In recent years, we’ve witnessed a significant revival of interest in Herman Bavinck. Since the first volume of his Reformed Dogmatics was published in English in 2003, Bavinck has increasingly been received as a major voice in Reformed theology. This renewed attention has contributed to a broader resurgence of interest in Neo-Calvinism particularly among younger scholars who find Kuyper and Bavinck’s vision of cultural engagement and common grace compelling.

But where does that leave Vos?

Certainly, Vos was deeply connected to Bavinck. Olinger’s biography gives ample attention to their friendship and overlapping theological instincts. But Vos’s story also takes a decisively different turn—especially in one moment that deserves attention.

In 1886, Abraham Kuyper extended an unusual offer to the 24-year-old Vos: a professorship at the Free University of Amsterdam. Kuyper was impressed by Vos’s academic brilliance, particularly his published rebuttal of higher critical views in The Mosaic Origin of the Pentateuchal Codes. But Kuyper also saw Vos as symbolically important. As the son of Jan Vos and nephew of Henricus Beuker—both respected figures among the Seceders—Geerhardus represented a potential bridge between Kuyper’s Doleantie movement and the older Seceder (Afscheiding) churches.

But Vos declined the offer. And the reasons are telling.

The pivotal figure here is Jan Vos, Geerhardus’s father, a deeply pious minister in the Seceder tradition. Jan was not impressed by Kuyper’s vision of “cultural Calvinism.” He worried that Kuyper’s program risked exposing the church to the same secularizing influences that had already eroded the established Dutch Reformed Church. Kuyper’s enthusiasm for engaging politics, journalism, and higher education was, for Jan, a red flag—a sign of potential spiritual vulnerability.

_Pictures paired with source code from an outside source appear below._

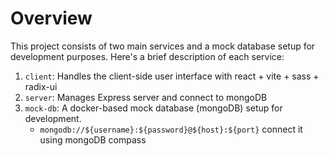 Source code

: 
# Overview

This project consists of two main services and a mock database setup for development purposes. Here's a brief description of each service:

1. `client`: Handles the client-side user interface with react + vite + sass + radix-ui
2. `server`: Manages Express server and connect to mongoDB
3. `mock-db`: A docker-based mock database (mongoDB) setup for development. 
    - `mongodb://${username}:${password}@${host}:${port}` connect it using mongoDB compass

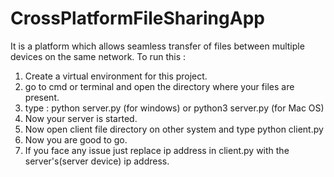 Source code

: # CrossPlatformFileSharingApp
It is a platform which allows seamless transfer of files between multiple devices on the same network.
To run this :
1. Create a virtual environment for this project.
2. go to cmd or terminal and open the directory where your files are present.
3. type : python server.py (for windows) or python3 server.py (for Mac OS)
4. Now your server is started.
5. Now open client file directory on other system and type python client.py
6. Now you are good to go.
7. If you face any issue just replace ip address in client.py with the server's(server device) ip address.

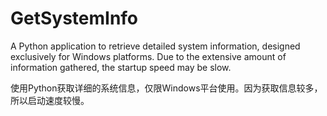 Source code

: # GetSystemInfo

A Python application to retrieve detailed system information, designed exclusively for Windows platforms. Due to the extensive amount of information gathered, the startup speed may be slow.

使用Python获取详细的系统信息，仅限Windows平台使用。因为获取信息较多，所以启动速度较慢。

Moreover, Jan Vos was uneasy with the scientific and philosophical language that characterized the Free University. His theological instincts were shaped more by experiential piety than by academic confidence.

Instead of taking up the chair at the Free University, Vos accepted a call to teach at the Theological School in Grand Rapids, a modest and even sectarian context compared to Amsterdam.

While it’s difficult to pinpoint exactly what Geerhardus himself believed during this early period, it’s clear that Jan Vos was not a Neo-Calvinist. His ecclesiastical instincts emphasized confessional fidelity, spiritual separation, and doctrinal clarity. He viewed Kuyper’s cultural ambitions with deep suspicion. To the extent that Jan’s outlook shaped Geerhardus during this formative moment, Vos’s early posture appears more reserved, more church-centered, and far less invested in the transformational agenda of Neo-Calvinism.

This raises another question: To what extent was Vos, over the course of his career, invested in the pursuit of earthly cultural renewal at all? Consider his more mature biblical-theological work on the Psalms, developed in the early twentieth century—precisely when figures like Woodrow Wilson were articulating bold visions of Christian political engagement. Kuyper’s Neo-Calvinism was one version of this impulse; Wilsonian idealism was another. But Vos’s reading of the Psalter points in a very different direction.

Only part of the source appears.